If the expedited processing request fails for any reason, there is still the option of applying for a permanent resident travel document (PRTD) from a visa office outside Canada.  Again, this application could be subject to processing delays for various reasons hence there is no guarantee or certainty when a PR could be issued a PRTD that will authorize reentry to Canada. 

Permanent residents who have foreign-based businesses or employment, or are simply frequent travelers, are unfortunately most affected by this recent trend.   Worse, some of them learn too late that the validity of a PR card does not ensure the maintenance of one’s permanent resident status.  

When PR cards were created under the Immigration and Refugee Protection Act (IRPA), many erroneously thought that as long as they possess valid PR cards, their status as permanent residents will be safe.  This is not necessarily true.  Conversely, the lack of a valid PR card will not necessarily negate one’s permanent resident status.  

As a general rule, permanent residents are required to meet the residency obligation of two years (or 730 days) within every five-year period to maintain their PR status.  

Some fail to realize that the two-year within every five-year period residency requirement to maintain PR status is a rolling requirement, i.e. the five-year period refers to the five years from the date of entry, hence it changes every time a PR reenters Canada.   Moreover, the residency requirement only becomes subject of scrutiny if one reenters Canada,  applies for a PR card renewal or for a PRTD. 

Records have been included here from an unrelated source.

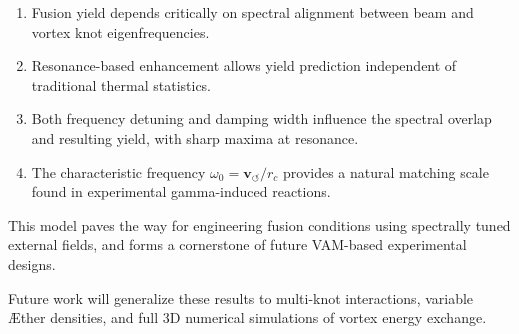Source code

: \begin{enumerate}
  \item Fusion yield depends critically on spectral alignment between beam and vortex knot eigenfrequencies.
  \item Resonance-based enhancement allows yield prediction independent of traditional thermal statistics.
  \item Both frequency detuning and damping width influence the spectral overlap and resulting yield, with sharp maxima at resonance.
  \item The characteristic frequency \( \omega_0 = \mathbf{v}_{\scriptscriptstyle\boldsymbol{\circlearrowleft}} / r_c \) provides a natural matching scale found in experimental gamma-induced reactions.
\end{enumerate}

This model paves the way for engineering fusion conditions using spectrally tuned external fields, and forms a cornerstone of future VAM-based experimental designs.

Future work will generalize these results to multi-knot interactions, variable Æther densities, and full 3D numerical simulations of vortex energy exchange.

Under current law, the residency obligation may be satisfied in any of the following ways:
1.  actual physical presence in Canada;  2. if outside Canada accompanying a Canadian citizen spouse or common-law partner or is a child accompanying a parent;  3. if outside Canada and employed full-time by a Canadian  business or in the public service of Canada or a province; and 
4.  if an accompanying spouse, common-law partner or child of a permanent resident who is employed full-time by a Canadian business or is in the public service of Canada or a province.

Although the residency requirement has become less stringent than the former six-months-for-every-year rule, there are other areas where longer physical presence may be important for permanent residents.  One of these areas is that of maintaining provincial health insurance coverage.  In Ontario, the required physical presence in Canada to maintain provincial health insurance coverage is at least 153 days (approximately five months) every year.

It must also be noted that with the recent stricter assessment of PR card applications, the burden of proving that one has satisfied the residency requirement falls on the PR card applicant.   Thus, if there is no adequate evidence provided to support one’s residency claim, this could result in longer processing delays (as more documentation will be required by CIC) or worse, a refusal of the application and consequent revocation of one’s PR status.  The revocation of PR status can be appealed to the Immigration Appeal Division (IAD) of the Immigration and Refugee Board.   Aside from questions of law and possible denial of natural justice, the IAD also has jurisdiction to consider humanitarian and compassionate grounds in light of all the circumstances of the case.  However, the chances of succeeding on appeal will depend on the evidence presented and the presiding board member’s weighing of all factors involved.   

A situation or action that could spell doom for one’s permanent resident status, PR card or PRTD renewal,  is misrepresentation.  If it turns out that there was any misrepresentation of a material fact made in one’s application for a PR card, PRTD  or in the PR application itself, this can be used as a ground to initiate admissibility proceedings and may eventually lead to removal from Canada.  Some common examples of misrepresentation involve falsified residence or travel history, undisclosed marital status or criminal records. 

These issues should serve as a reminder that permanent residence in Canada is not as permanent as some might think.  Clearly, the Canadian government may take steps to revoke one’s permanent residency whenever certain conditions are not met or based on relevant legal or public policy considerations.  

Whether you need to renew a PR card or are trapped outside of Canada because you cannot obtain a PRTD, the advice of an experienced immigration legal professional may be invaluable in helping you understand and  navigate the ever-changing and complex immigration laws, rules and regulations. 

This article is meant for legal information purposes only and not intended to provide specific legal advice.  You should consult a legal professional to discuss your particular circumstances.